■ Your instructions
Counting task for the entries below: give the number of lines that contain the word "repository", with no other text.

■ Records supplied
────────────────────────────────────────

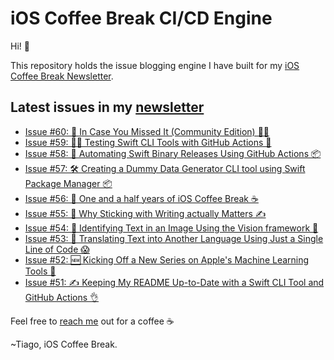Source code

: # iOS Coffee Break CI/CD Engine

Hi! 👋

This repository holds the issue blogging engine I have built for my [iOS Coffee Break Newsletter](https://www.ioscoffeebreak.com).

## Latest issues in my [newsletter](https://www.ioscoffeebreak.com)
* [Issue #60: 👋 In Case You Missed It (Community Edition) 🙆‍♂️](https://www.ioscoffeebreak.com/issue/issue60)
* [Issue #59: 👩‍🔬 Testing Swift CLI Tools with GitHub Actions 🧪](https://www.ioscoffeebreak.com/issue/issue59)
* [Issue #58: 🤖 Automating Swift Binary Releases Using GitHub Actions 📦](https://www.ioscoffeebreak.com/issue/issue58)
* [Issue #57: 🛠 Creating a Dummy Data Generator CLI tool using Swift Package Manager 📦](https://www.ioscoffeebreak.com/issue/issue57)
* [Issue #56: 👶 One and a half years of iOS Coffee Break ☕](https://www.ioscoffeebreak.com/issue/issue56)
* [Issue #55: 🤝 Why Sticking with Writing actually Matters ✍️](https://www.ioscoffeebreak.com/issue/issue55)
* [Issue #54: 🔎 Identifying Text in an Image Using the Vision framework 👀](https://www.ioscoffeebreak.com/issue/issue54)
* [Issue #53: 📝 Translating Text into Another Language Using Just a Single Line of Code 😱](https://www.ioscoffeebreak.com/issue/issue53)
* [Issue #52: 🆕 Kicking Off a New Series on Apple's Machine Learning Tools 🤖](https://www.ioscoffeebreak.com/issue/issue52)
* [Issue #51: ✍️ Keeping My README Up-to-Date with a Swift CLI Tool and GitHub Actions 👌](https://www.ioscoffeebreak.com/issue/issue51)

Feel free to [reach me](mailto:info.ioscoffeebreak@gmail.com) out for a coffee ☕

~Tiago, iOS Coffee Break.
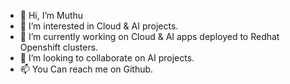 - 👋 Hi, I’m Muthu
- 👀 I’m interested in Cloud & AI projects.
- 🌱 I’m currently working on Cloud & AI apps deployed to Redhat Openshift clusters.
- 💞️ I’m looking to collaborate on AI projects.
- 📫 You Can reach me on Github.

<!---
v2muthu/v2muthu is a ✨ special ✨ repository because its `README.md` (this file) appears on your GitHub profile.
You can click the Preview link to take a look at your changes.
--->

────────────────────────────────────────

■ Task solution
2